I know this might sound a little crazy but this weekend I was not myself. I woke up on Sunday morning with the expectation to go for a long run on a beautiful day. But that was not to be. When I placed my foot on the ground, my whole leg hurt so bad that I could hardly walk. I still tried to rehab it all morning. Foam rolled, had Dave rub my leg and some stretching with no good results. Not only did this not help but I started to become stressed about my next half marathon which led me to “I will never run again”!
Wow, isn’t it amazing how fast fear takes over our thoughts?!
I was also in a very bad mood because when I get scared I go to a very bad place, not to mention I use running/exercise as my mood stabilizer anyway. I was glad my family was away for the day because I spent the day struggling through and kind of moping. It seemed like everything was going wrong too. I went grocery shopping and when I got home I dropped a whole gallon of milk on the floor when trying to put it on the counter. If you have ever heard the expression “don’t cry over spilt milk” and thought it was crazy, you have never spilt a full gallon of milk all over your tile floor, under the appliances and cabinets and need I mention the fact that my leg was killing me and oh yeah I had not run since Thanksgiving and I was under the impression I would never run again!
The fear was real…
On Monday, I still had pain. It was getting a little better but yet I was still concerned. I’ve worked hard for the past 5 years staying in shape. Even on Sunday when I was struggling with pain I went to the gym and rode the bike and did some stretching. Monday I also went to the gym and rode the bike and got my free chair massage which helped for a little while.
This morning I woke up and was pretty much pain free. Not sure how that happened but I was really thankful. I was able to go to the gym after work and run 5 miles, pain free. Just like that the pain was gone! It seems really strange. My focus was back and now I can focus once again on my training for my next race. (But I am still trying to figure out what happened in my leg that caused the pain)

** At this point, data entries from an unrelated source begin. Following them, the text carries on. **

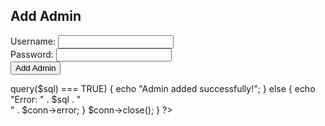 <!DOCTYPE html>
<html lang="en">
<head>
    <meta charset="UTF-8">
    <meta name="viewport" content="width=device-width, initial-scale=1.0">
    <title>Add Admin</title>
    <link rel="stylesheet" href="./css/add_admin.css">
</head>
<body>
    <div class="container">
        <h2>Add Admin</h2>
        <form action="add_admin.php" method="POST" class="add-form">
            <label for="username">Username:</label>
            <input type="text" id="username" name="username" required><br>
            <label for="password">Password:</label>
            <input type="password" id="password" name="password" required><br>
            <input type="submit" value="Add Admin">
        </form>
    </div>
</body>
</html>


<!-- css-------------------------- -->



<!-- php------------------------- -->
<?php
include 'connection.php';

if ($_SERVER["REQUEST_METHOD"] == "POST") {
    $username = $_POST['username'];
    $password = $_POST['password'];

    // Hash the password before saving it
    $hashed_password = password_hash($password, PASSWORD_DEFAULT);

    $sql = "INSERT INTO admins (UserName, Password) VALUES ('$username', '$hashed_password')";

    if ($conn->query($sql) === TRUE) {
        echo "Admin added successfully!";
    } else {
        echo "Error: " . $sql . "<br>" . $conn->error;
    }

    $conn->close();
}
?>
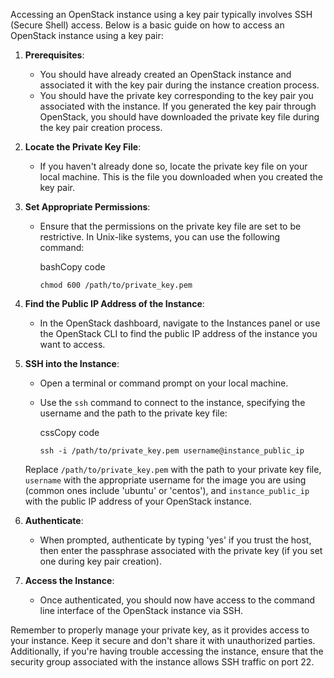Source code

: Accessing an OpenStack instance using a key pair typically involves SSH (Secure Shell) access. Below is a basic guide on how to access an OpenStack instance using a key pair:

1. **Prerequisites**:
    
    - You should have already created an OpenStack instance and associated it with the key pair during the instance creation process.
    - You should have the private key corresponding to the key pair you associated with the instance. If you generated the key pair through OpenStack, you should have downloaded the private key file during the key pair creation process.
2. **Locate the Private Key File**:
    
    - If you haven't already done so, locate the private key file on your local machine. This is the file you downloaded when you created the key pair.
3. **Set Appropriate Permissions**:
    
    - Ensure that the permissions on the private key file are set to be restrictive. In Unix-like systems, you can use the following command:
        
        bashCopy code
        
        `chmod 600 /path/to/private_key.pem`
        
4. **Find the Public IP Address of the Instance**:
    
    - In the OpenStack dashboard, navigate to the Instances panel or use the OpenStack CLI to find the public IP address of the instance you want to access.
5. **SSH into the Instance**:
    
    - Open a terminal or command prompt on your local machine.
    - Use the `ssh` command to connect to the instance, specifying the username and the path to the private key file:
        
        cssCopy code
        
        `ssh -i /path/to/private_key.pem username@instance_public_ip`
        
    
    Replace `/path/to/private_key.pem` with the path to your private key file, `username` with the appropriate username for the image you are using (common ones include 'ubuntu' or 'centos'), and `instance_public_ip` with the public IP address of your OpenStack instance.
    
6. **Authenticate**:
    
    - When prompted, authenticate by typing 'yes' if you trust the host, then enter the passphrase associated with the private key (if you set one during key pair creation).
7. **Access the Instance**:
    
    - Once authenticated, you should now have access to the command line interface of the OpenStack instance via SSH.

Remember to properly manage your private key, as it provides access to your instance. Keep it secure and don't share it with unauthorized parties. Additionally, if you're having trouble accessing the instance, ensure that the security group associated with the instance allows SSH traffic on port 22.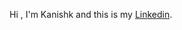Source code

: Hi , I'm Kanishk and this is my [Linkedin](https://www.linkedin.com/in/kanishka-raj-kaushik-35bb71252?lipi=urn%3Ali%3Apage%3Ad_flagship3_profile_view_base_contact_details%3BO%2BFOl3OGStuYE%2F5P96BAeQ%3D%3D).
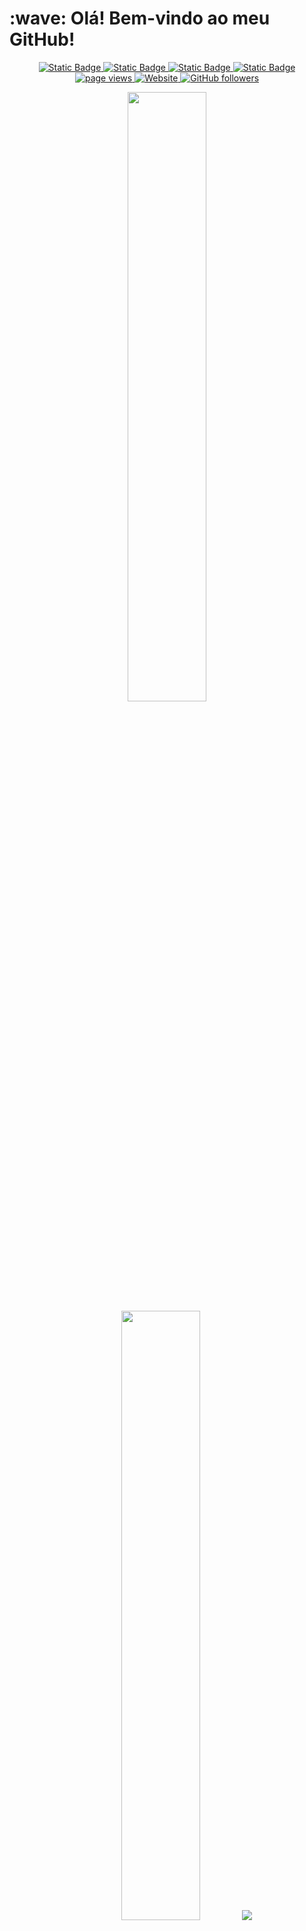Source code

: <h1 align="left" id="macropower-title">:wave: Olá! Bem-vindo ao meu GitHub!</h1>

<p align="center">
  <a href="https://www.linkedin.com/in/raulsaraujo/">
    <img alt="Static Badge" src="https://img.shields.io/badge/-raulsaraujo-blue?style=flat&logo=Linkedin&logoColor=white&link=https://www.linkedin.com/in/raulsaraujo/">
  </a>
  <a href="https://raul-araujo-portfolio.vercel.app/">
    <img alt="Static Badge" src="https://img.shields.io/badge/-raulsaraujo-47CCCC?style=flat&logo=Google-Chrome&logoColor=white&link=https://raul-araujo-portfolio.vercel.app/">
  </a>
  <a href="https://www.instagram.com/raul.saraujo/">
    <img alt="Static Badge" src="https://img.shields.io/badge/-@raul.saraujo-purple?style=flat&logo=instagram&logoColor=white&link=https://www.instagram.com/raul.saraujo/">
  </a>
  <a href="mailto:raul.araujo.2000@hotmail.com">
    <img alt="Static Badge" src="https://img.shields.io/badge/-raul.araujo.2000%40hotmail.com-c14438?style=flat&logo=maildotru&logoColor=white&color=blue&link=mailto%3Araul.araujo.2000%40hotmail.com">
  </a>
  <a href="https://github.com/RaulSAraujo/RaulSAraujo">
    <img src="https://komarev.com/ghpvc/?username=RaulSAraujo" alt="page views" />
  </a>
  <a href="https://raul-araujo-portfolio.vercel.app">
    <img alt="Website" src="https://img.shields.io/website?url=https://raul-araujo-portfolio.vercel.app">
  </a>
  <a href="https://github.com/RaulSAraujo?tab=followers">
    <img alt="GitHub followers" src="https://img.shields.io/github/followers/RaulSAraujo?style=flat&logo=github">
  </a>
</p>

<p align="center">
  <img height="50%" width="auto" src ="https://github-readme-stats.vercel.app/api?username=RaulSAraujo&show_icons=true&count_private=true&theme=darcula&hide_border=true&hide=issues,contribs&bg_color=00000000&locale=pt-br">
  <img height="50%" width="auto" src ="https://github-readme-stats.vercel.app/api/top-langs/?username=RaulSAraujo&layout=compact&hide_border=true&theme=darcula&bg_color=00000000&langs_count=6&hide=cmake&exclude_repo=Pacman-AI&locale=pt-br">
  <img src ="https://github-readme-streak-stats.herokuapp.com?user=RaulSAraujo&theme=darcula&hide_border=true&background=FFFFFF00&locale=pt-br">
</p>

<p align="center">
  <a> <img align="center" src="https://cdn.buymeacoffee.com/buttons/v2/default-orange.png" height="50" width="210" alt="aveek.saha" /></a>
</p>
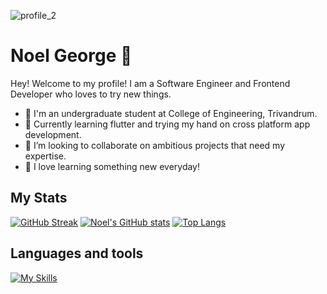 ![profile_2](https://github.com/noelg-cj/noelg-cj/assets/76249580/0b92c9b7-8fb8-4836-b1a8-1aa792a9cd87)


<h1>Noel George 🎄</h1>
Hey! Welcome to my profile! 
I am a Software Engineer and Frontend Developer who loves to try new things.

- 🔭 I'm an undergraduate student at College of Engineering, Trivandrum.
- 🌱 Currently learning flutter and trying my hand on cross platform app development.
- 👯 I’m looking to collaborate on ambitious projects that need my expertise.
- 📖 I love learning something new everyday!

## My Stats
[![GitHub Streak](https://github-readme-streak-stats.herokuapp.com/?user=noelg-cj)](https://git.io/streak-stats)
[![Noel's GitHub stats](https://github-readme-stats-noelg-cj.vercel.app/api?username=noelg-cj)](https://github.com/noelg-cj/github-readme-stats)
[![Top Langs](https://github-readme-stats-noelg-cj.vercel.app/api/top-langs/?username=noelg-cj&layout=donut-vertical)](https://github.com/noelg-cj/github-readme-stats)

## Languages and tools
[![My Skills](https://skillicons.dev/icons?i=html,css,js,react,tailwind,dart,flutter,c,cpp,java,py,git,electron,mysql,nodejs,vite,vscode,visualstudio,figma,blender)](https://skillicons.dev)
<!--
- 🔭 I’m currently working on ...
- 🌱 I’m currently learning ...
- 👯 I’m looking to collaborate on ...
- 🤔 I’m looking for help with ...
- 💬 Ask me about ...
- 📫 How to reach me: ...
- 😄 Pronouns: ...
- ⚡ Fun fact: ...
-->
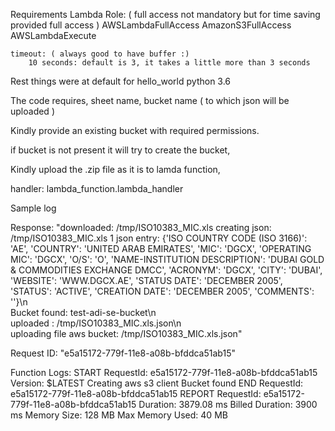 Requirements
    Lambda Role: ( full access not mandatory but for time saving provided full access )
        AWSLambdaFullAccess
        AmazonS3FullAccess
        AWSLambdaExecute
        
    timeout: ( always good to have buffer :) 
        10 seconds: default is 3, it takes a little more than 3 seconds
        
Rest things were at default for hello_world python 3.6

The code requires, sheet name, bucket name ( to which json will be uploaded )

Kindly provide an existing bucket with required permissions.

if bucket is not present it will try to create the bucket,


Kindly upload the .zip file as it is to lamda function,

handler:  lambda_function.lambda_handler



Sample  log

Response:
"downloaded: /tmp/ISO10383_MIC.xls
creating json: /tmp/ISO10383_MIC.xls
1 json entry: {'ISO COUNTRY CODE (ISO 3166)': 'AE', 'COUNTRY': 'UNITED ARAB EMIRATES', 'MIC': 'DGCX', 'OPERATING MIC': 'DGCX', 'O/S': 'O', 'NAME-INSTITUTION DESCRIPTION': 'DUBAI GOLD & COMMODITIES EXCHANGE DMCC', 'ACRONYM': 'DGCX', 'CITY': 'DUBAI', 'WEBSITE': 'WWW.DGCX.AE', 'STATUS DATE': 'DECEMBER 2005', 'STATUS': 'ACTIVE', 'CREATION DATE': 'DECEMBER 2005', 'COMMENTS': ''}\n     
Bucket found: test-adi-se-bucket\n     
uploaded : /tmp/ISO10383_MIC.xls.json\n     
uploading file aws bucket: /tmp/ISO10383_MIC.xls.json"

Request ID:
"e5a15172-779f-11e8-a08b-bfddca51ab15"

Function Logs:
START RequestId: e5a15172-779f-11e8-a08b-bfddca51ab15 Version: $LATEST
Creating aws s3 client
Bucket found
END RequestId: e5a15172-779f-11e8-a08b-bfddca51ab15
REPORT RequestId: e5a15172-779f-11e8-a08b-bfddca51ab15	Duration: 3879.08 ms	Billed Duration: 3900 ms 	Memory Size: 128 MB	Max Memory Used: 40 MB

Isn’t it crazy how things can change very quickly in our lives? Isn’t it crazy how we can go from perfectly normal (okay I am not perfectly normal but normal for me) to a crazy stress bag overnight? I can go from being very confident that I can complete anything I try to I can never do this again?
When we take a moment to step back and face the fear that is happening in our lives, label it, we are able to come up with a plan to overcome it. But often we just get swallowed up by it. We have a pity party in it, we don’t look for a better outcome, a positive solution.
I like to think if just like that my running days were over, I could find something I liked to do to stay healthy maybe some crossfit (I see a lot of friends doing that). I usually can reframe just about anything into a positive solution. Life is short and I don’t know about you but living in fear is not where I want to live. Of course having a good run at the gym really did help my thoughts go from fear to “I can handle this.”